Nach weiteren Stunden des googelns bin ich jetzt der Meinung, dass die Jira Webservices nur mit Axis1 funktionieren... Leider habe ich davon null Ahnung u. auch keine Zeit mich in so alte Sachen einzuarbeiten, nur um am Ende wahrscheinlich zu sehen, dass auch das nicht geht.

Im Internet gibts hunderte Leute die das selbe Problem haben aber eine Lösung habe ich nirgends gesehen.

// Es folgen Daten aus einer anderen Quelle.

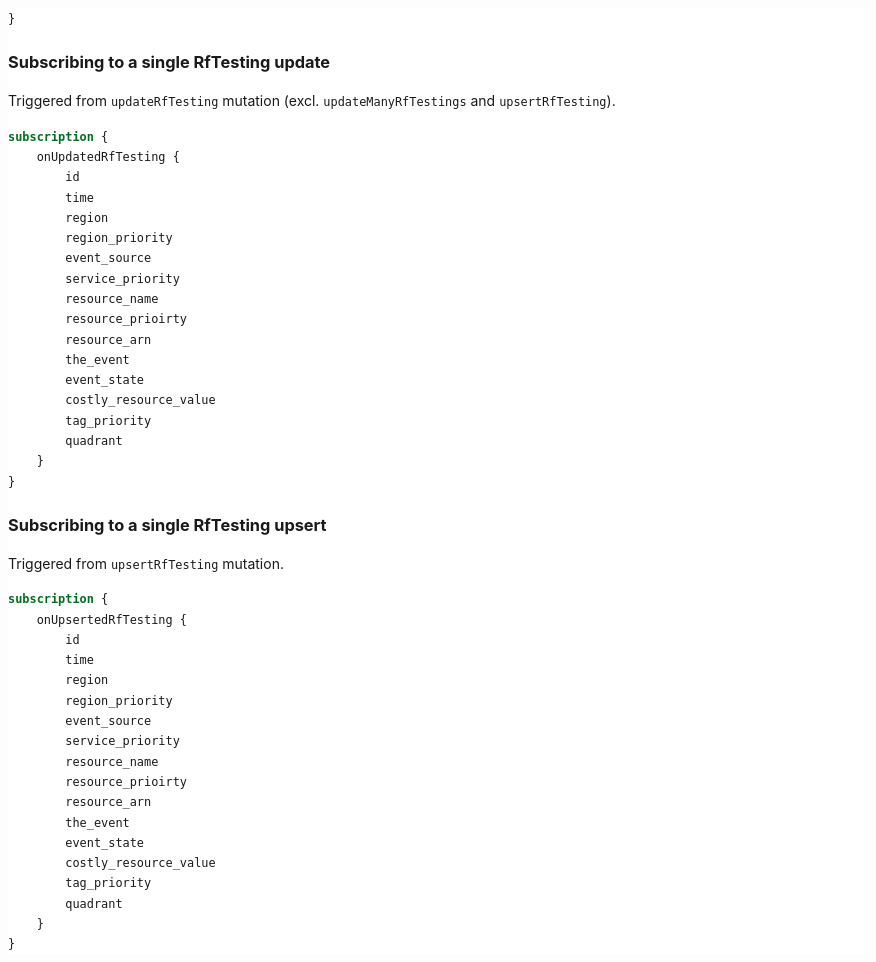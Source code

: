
 ```graphql
}
```

### Subscribing to a single RfTesting update

Triggered from `updateRfTesting` mutation (excl. `updateManyRfTestings` and `upsertRfTesting`).

```graphql
subscription {
    onUpdatedRfTesting {
        id
        time
        region
        region_priority
        event_source
        service_priority
        resource_name
        resource_prioirty
        resource_arn
        the_event
        event_state
        costly_resource_value
        tag_priority
        quadrant
    }
}
```

### Subscribing to a single RfTesting upsert

Triggered from `upsertRfTesting` mutation.

```graphql
subscription {
    onUpsertedRfTesting {
        id
        time
        region
        region_priority
        event_source
        service_priority
        resource_name
        resource_prioirty
        resource_arn
        the_event
        event_state
        costly_resource_value
        tag_priority
        quadrant
    }
}
```
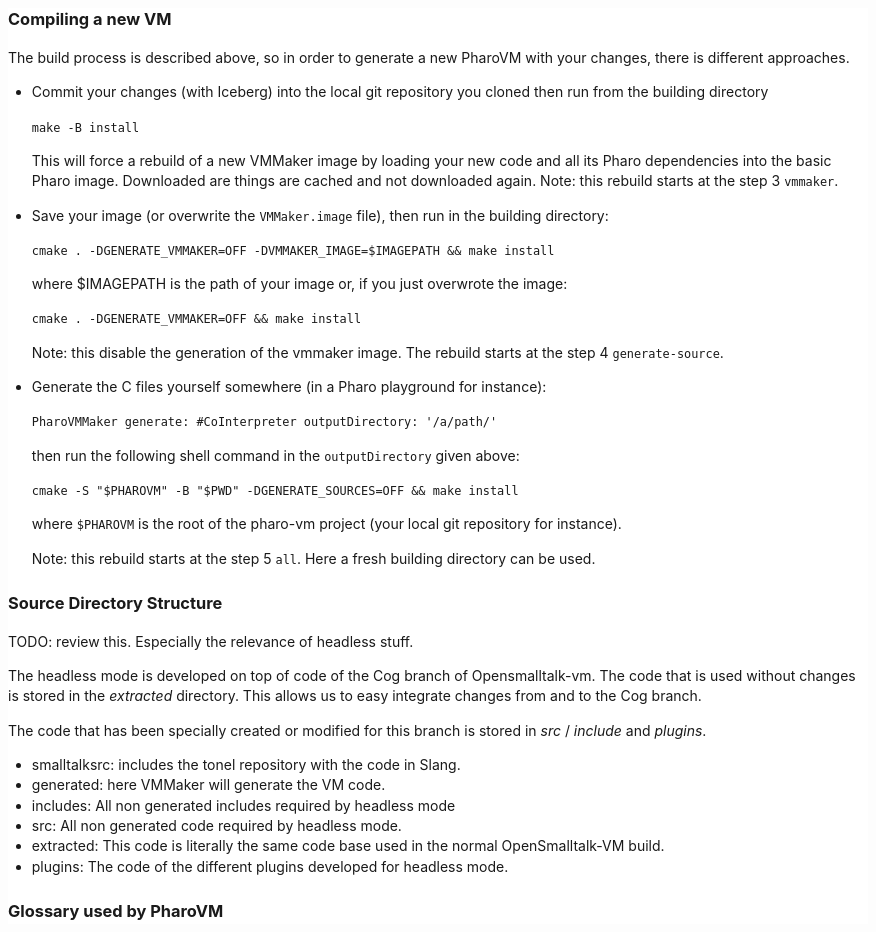 ### Compiling a new VM

The build process is described above, so in order to generate a new PharoVM with your changes, there is different approaches.

* Commit your changes (with Iceberg) into the local git repository you cloned then run from the building directory

  `make -B install`

  This will force a rebuild of a new VMMaker image by loading your new code and all its Pharo dependencies into the basic Pharo image.
  Downloaded are things are cached and not downloaded again.
  Note: this rebuild starts at the step 3 `vmmaker`.

* Save your image (or overwrite the `VMMaker.image` file), then run in the building directory:

  `cmake . -DGENERATE_VMMAKER=OFF -DVMMAKER_IMAGE=$IMAGEPATH && make install`

  where $IMAGEPATH is the path of your image or, if you just overwrote the image:

  `cmake . -DGENERATE_VMMAKER=OFF && make install`

  Note: this disable the generation of the vmmaker image.
  The rebuild starts at the step 4 `generate-source`.

* Generate the C files yourself somewhere (in a Pharo playground for instance):

  `PharoVMMaker generate: #CoInterpreter outputDirectory: '/a/path/'`

  then run the following shell command in the `outputDirectory` given above:

  `cmake -S "$PHAROVM" -B "$PWD" -DGENERATE_SOURCES=OFF && make install`

  where `$PHAROVM` is the root of the pharo-vm project (your local git repository for instance).

  Note: this rebuild starts at the step 5 `all`.
  Here a fresh building directory can be used.

### Source Directory Structure

TODO: review this. Especially the relevance of headless stuff.

The headless mode is developed on top of code of the Cog branch of Opensmalltalk-vm.
The code that is used without changes is stored in the *extracted* directory.
This allows us to easy integrate changes from and to the Cog branch.

The code that has been specially created or modified for this branch is stored in *src* / *include* and *plugins*.


- smalltalksrc: includes the tonel repository with the code in Slang.
- generated: here VMMaker will generate the VM code.
- includes: All non generated includes required by headless mode
- src: All non generated code required by headless mode.
- extracted: This code is literally the same code base used in the normal OpenSmalltalk-VM build.
- plugins: The code of the different plugins developed for headless mode.

### Glossary used by PharoVM
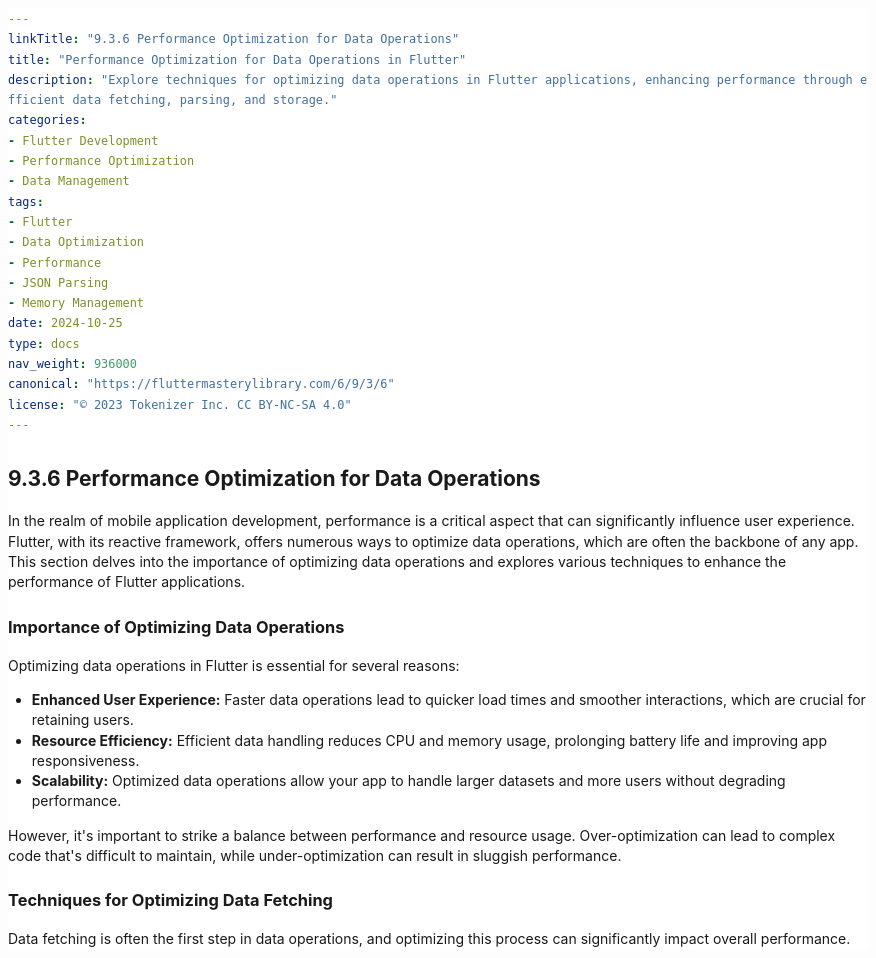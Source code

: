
 ```yaml
---
linkTitle: "9.3.6 Performance Optimization for Data Operations"
title: "Performance Optimization for Data Operations in Flutter"
description: "Explore techniques for optimizing data operations in Flutter applications, enhancing performance through efficient data fetching, parsing, and storage."
categories:
- Flutter Development
- Performance Optimization
- Data Management
tags:
- Flutter
- Data Optimization
- Performance
- JSON Parsing
- Memory Management
date: 2024-10-25
type: docs
nav_weight: 936000
canonical: "https://fluttermasterylibrary.com/6/9/3/6"
license: "© 2023 Tokenizer Inc. CC BY-NC-SA 4.0"
---
```


## 9.3.6 Performance Optimization for Data Operations

In the realm of mobile application development, performance is a critical aspect that can significantly influence user experience. Flutter, with its reactive framework, offers numerous ways to optimize data operations, which are often the backbone of any app. This section delves into the importance of optimizing data operations and explores various techniques to enhance the performance of Flutter applications.

### Importance of Optimizing Data Operations

Optimizing data operations in Flutter is essential for several reasons:

- **Enhanced User Experience:** Faster data operations lead to quicker load times and smoother interactions, which are crucial for retaining users.
- **Resource Efficiency:** Efficient data handling reduces CPU and memory usage, prolonging battery life and improving app responsiveness.
- **Scalability:** Optimized data operations allow your app to handle larger datasets and more users without degrading performance.

However, it's important to strike a balance between performance and resource usage. Over-optimization can lead to complex code that's difficult to maintain, while under-optimization can result in sluggish performance.

### Techniques for Optimizing Data Fetching

Data fetching is often the first step in data operations, and optimizing this process can significantly impact overall performance.
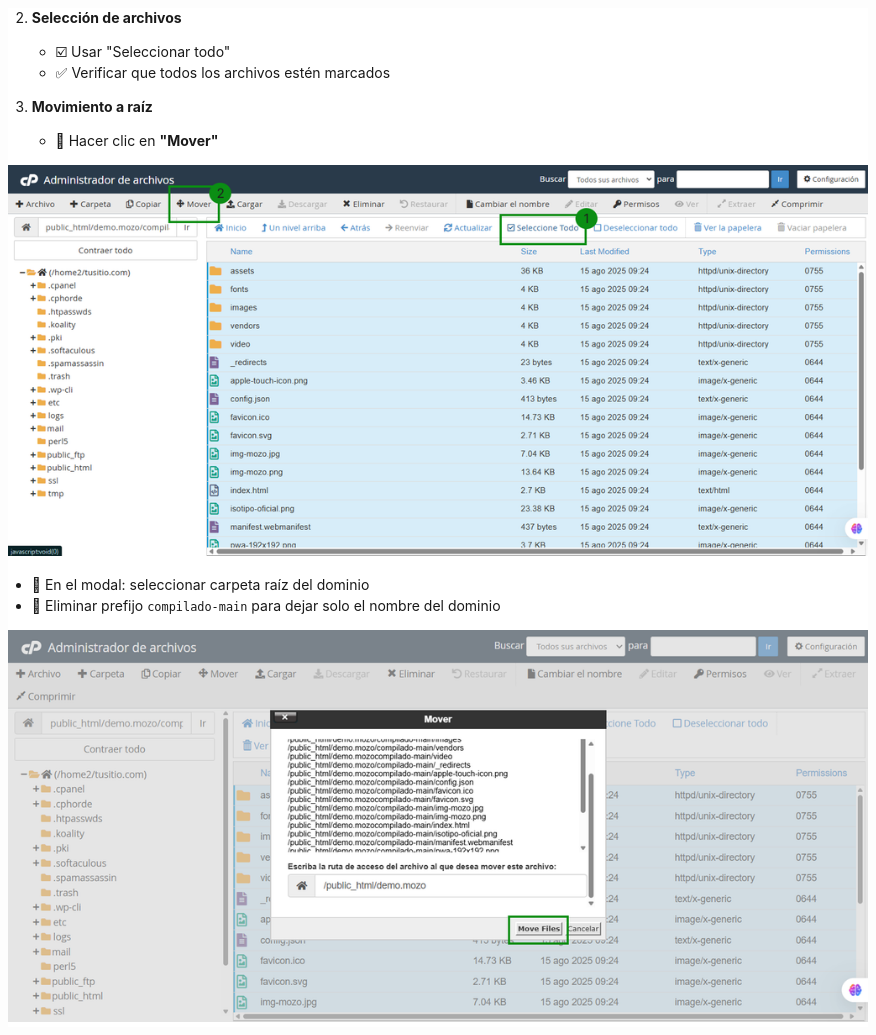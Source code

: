 2. **Selección de archivos**
   - ☑️ Usar "Seleccionar todo"
   - ✅ Verificar que todos los archivos estén marcados

3. **Movimiento a raíz**
   - 🔄 Hacer clic en **"Mover"**

![Mover archivos](img/mozo_mover_archivos.png)

   - 🎯 En el modal: seleccionar carpeta raíz del dominio
   - 🧹 Eliminar prefijo `compilado-main` para dejar solo el nombre del dominio

![Selección de destino](img/mozo_seleccion_destino.png)
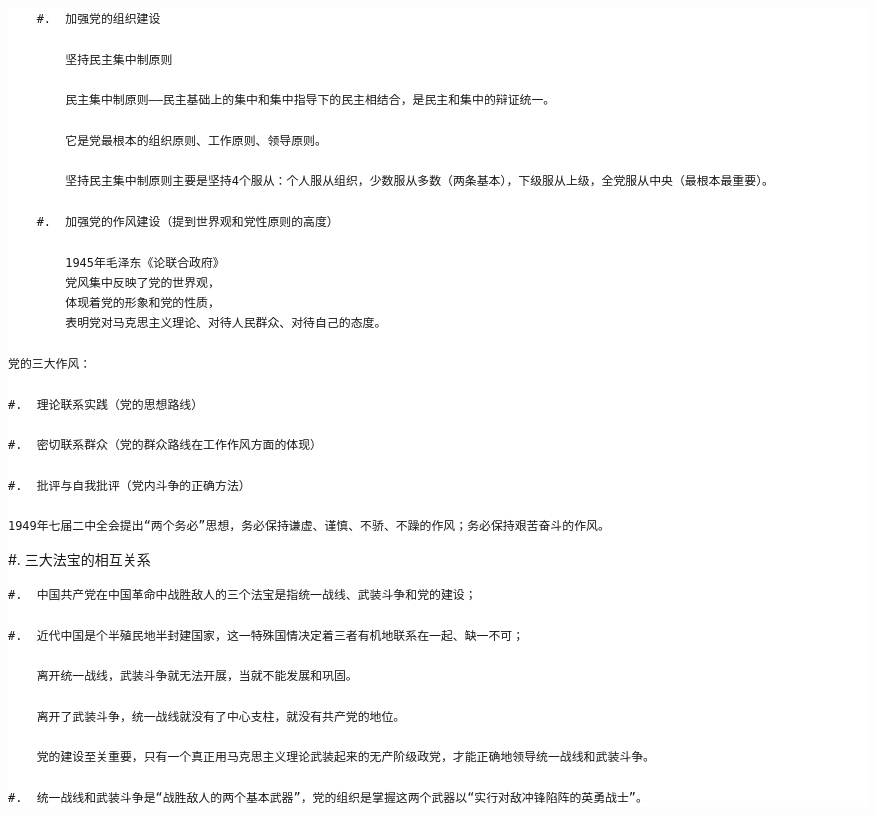         #.  加强党的组织建设

            坚持民主集中制原则

            民主集中制原则——民主基础上的集中和集中指导下的民主相结合，是民主和集中的辩证统一。

            它是党最根本的组织原则、工作原则、领导原则。

            坚持民主集中制原则主要是坚持4个服从：个人服从组织，少数服从多数（两条基本），下级服从上级，全党服从中央（最根本最重要）。

        #.  加强党的作风建设（提到世界观和党性原则的高度）

            1945年毛泽东《论联合政府》
            党风集中反映了党的世界观，
            体现着党的形象和党的性质，
            表明党对马克思主义理论、对待人民群众、对待自己的态度。

    党的三大作风：

    #.  理论联系实践（党的思想路线）

    #.  密切联系群众（党的群众路线在工作作风方面的体现）

    #.  批评与自我批评（党内斗争的正确方法）

    1949年七届二中全会提出“两个务必”思想，务必保持谦虚、谨慎、不骄、不躁的作风；务必保持艰苦奋斗的作风。

#.  三大法宝的相互关系

    #.  中国共产党在中国革命中战胜敌人的三个法宝是指统一战线、武装斗争和党的建设；

    #.  近代中国是个半殖民地半封建国家，这一特殊国情决定着三者有机地联系在一起、缺一不可；

        离开统一战线，武装斗争就无法开展，当就不能发展和巩固。

        离开了武装斗争，统一战线就没有了中心支柱，就没有共产党的地位。

        党的建设至关重要，只有一个真正用马克思主义理论武装起来的无产阶级政党，才能正确地领导统一战线和武装斗争。

    #.  统一战线和武装斗争是“战胜敌人的两个基本武器”，党的组织是掌握这两个武器以“实行对敌冲锋陷阵的英勇战士”。

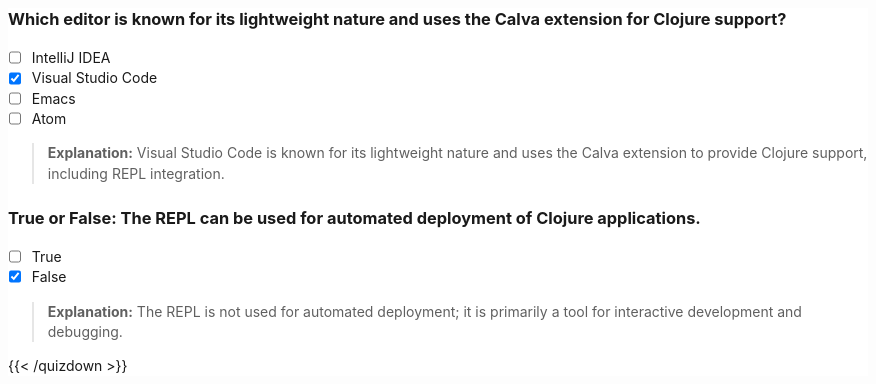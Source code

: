### Which editor is known for its lightweight nature and uses the Calva extension for Clojure support?

- [ ] IntelliJ IDEA
- [x] Visual Studio Code
- [ ] Emacs
- [ ] Atom

> **Explanation:** Visual Studio Code is known for its lightweight nature and uses the Calva extension to provide Clojure support, including REPL integration.

### True or False: The REPL can be used for automated deployment of Clojure applications.

- [ ] True
- [x] False

> **Explanation:** The REPL is not used for automated deployment; it is primarily a tool for interactive development and debugging.

{{< /quizdown >}}
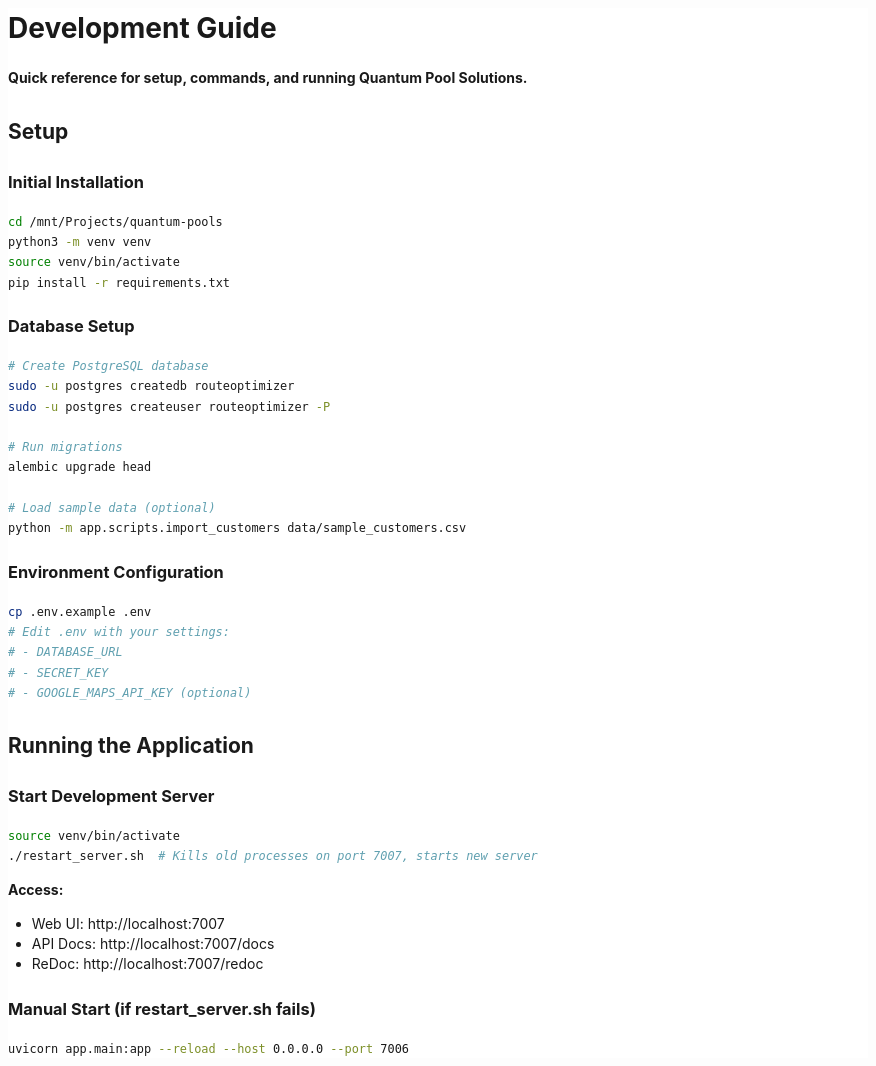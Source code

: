 # Development Guide

**Quick reference for setup, commands, and running Quantum Pool Solutions.**

## Setup

### Initial Installation
```bash
cd /mnt/Projects/quantum-pools
python3 -m venv venv
source venv/bin/activate
pip install -r requirements.txt
```

### Database Setup
```bash
# Create PostgreSQL database
sudo -u postgres createdb routeoptimizer
sudo -u postgres createuser routeoptimizer -P

# Run migrations
alembic upgrade head

# Load sample data (optional)
python -m app.scripts.import_customers data/sample_customers.csv
```

### Environment Configuration
```bash
cp .env.example .env
# Edit .env with your settings:
# - DATABASE_URL
# - SECRET_KEY
# - GOOGLE_MAPS_API_KEY (optional)
```

## Running the Application

### Start Development Server
```bash
source venv/bin/activate
./restart_server.sh  # Kills old processes on port 7007, starts new server
```

**Access:**
- Web UI: http://localhost:7007
- API Docs: http://localhost:7007/docs
- ReDoc: http://localhost:7007/redoc

### Manual Start (if restart_server.sh fails)
```bash
uvicorn app.main:app --reload --host 0.0.0.0 --port 7006
```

Hat evt. jemand ne Idee oder Erfahrungen?


----------



## mvitz (20. Okt 2011)

Hab vor längerer Zeit mal was damit gemacht und bin damals afaik auch zum Entschluss gekommen, dass man Axis1 nehmen muss/sollte, da das SOAP Format von JIRA nicht komplett korrekt ist und deshalb neuere Frameworks damit Probleme haben.


----------



## peez (21. Okt 2011)

Also diese Atlassian Jungs... Ich zweifle stark daran, dass da echte Profis am Werk sind...

Jetzt habe ich mich extra mit Axis1 vertraut gemacht, den Client endlich gebaut bekommen und was muss ich sehen - es gibt alle möglichen Funktionen in der SOAP API bis auf eine von denen die ich brauche - Versionen zu verändern.

Auf meine Frage hin bekomme ich von einem Mitarbeiter gesagt, dass _diese_ Funktion in der REST Api verfügbar ist... Auf allen möglichen Atlassian Seiten steht allerdings dass REST derzeit noch entwickelt wird.
Mal schauen wann ein neuer Hipper Standard kommt damit sie die nächsten paar Funktionen wieder nur darin anbieten. Tss!

Naja einen Vorteil hats - jetzt muss ich mich auch mal mit REST beschäftigen ;-)


----------